KabarMakassar.com — Kantor Kementerian Haji dan Umrah Kabupaten Jeneponto resmi merilis jadwal pemberangkatan calon jemaah haji (CJH) tahun 2026. Sebanyak 32 jemaah asal Bumi Turatea dijadwalkan bertolak ke Tanah Suci pada pertengahan Mei mendatang.
Kepala Kantor Kementerian Haji dan Umrah Kabupaten Jeneponto, H. Mukti Ali DL, menjelaskan bahwa jemaah Jeneponto tergabung dalam Kloter 31 Embarkasi Makassar.
Namun sebelum diberangkatkan, rencananya, jemaah akan menjalani masa karantina singkat sebelum terbang ke Arab Saudi.
“Untuk Jeneponto, jemaah masuk asrama haji pada tanggal 12 (Mei). Kemudian dijadwalkan berangkat pada tanggal 13 pukul 23.45 WITA melalui Kloter 31 Embarkasi Makassar,” ujar H. Mukti Ali kepada Tim Kabarmakassar.com, Selasa sore (31/3).

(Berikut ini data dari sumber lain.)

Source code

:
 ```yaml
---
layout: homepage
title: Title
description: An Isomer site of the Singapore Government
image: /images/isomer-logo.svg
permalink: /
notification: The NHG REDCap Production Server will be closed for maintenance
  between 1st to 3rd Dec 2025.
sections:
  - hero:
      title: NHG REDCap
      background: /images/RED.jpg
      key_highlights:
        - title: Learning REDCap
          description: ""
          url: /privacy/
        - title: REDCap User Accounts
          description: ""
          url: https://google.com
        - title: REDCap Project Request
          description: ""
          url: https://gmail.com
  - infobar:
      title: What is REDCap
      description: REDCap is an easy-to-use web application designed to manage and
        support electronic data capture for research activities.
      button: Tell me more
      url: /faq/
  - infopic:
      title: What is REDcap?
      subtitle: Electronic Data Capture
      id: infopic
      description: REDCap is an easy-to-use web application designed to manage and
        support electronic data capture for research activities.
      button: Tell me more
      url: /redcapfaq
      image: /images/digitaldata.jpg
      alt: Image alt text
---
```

Pada musim haji tahun ini, calon jemaah haji (CJH) Jeneponto tidak berangkat sendiri dalam satu pesawat. Mereka akan bergabung dengan jemaah dari dua kabupaten lain di Sulsel serta satu provinsi dari wilayah timur Indonesia.
Ia juga merincikan bahwa bahwa komposisi Kloter 31 Embarkasi Makassar terdiri dari calon jamaah haji Kabupaten Bone berjumlah 246 orang. Sedangkan CJH Kabupaten Jeneponto berjumlah 32 orang ditambah tim medis dan pengawas. Sementara Kabupaten Maros berjumlah 40 orang terakhir ada Provinsi Papua dengan jumlah 69 orang
Terkait situasi geopolitik di Timur Tengah yang saat ini tengah memanas akibat konflik antara Garda Revolusi Iran dengan Israel dan Amerika Serikat, ia menyebut bahwa berdasarkan informasi dari Wakil Menteri Haji dan Umrah, kondisi di Arab Saudi saat ini masih dinyatakan aman dan lancar bagi seluruh jemaah haji asal Indonesia.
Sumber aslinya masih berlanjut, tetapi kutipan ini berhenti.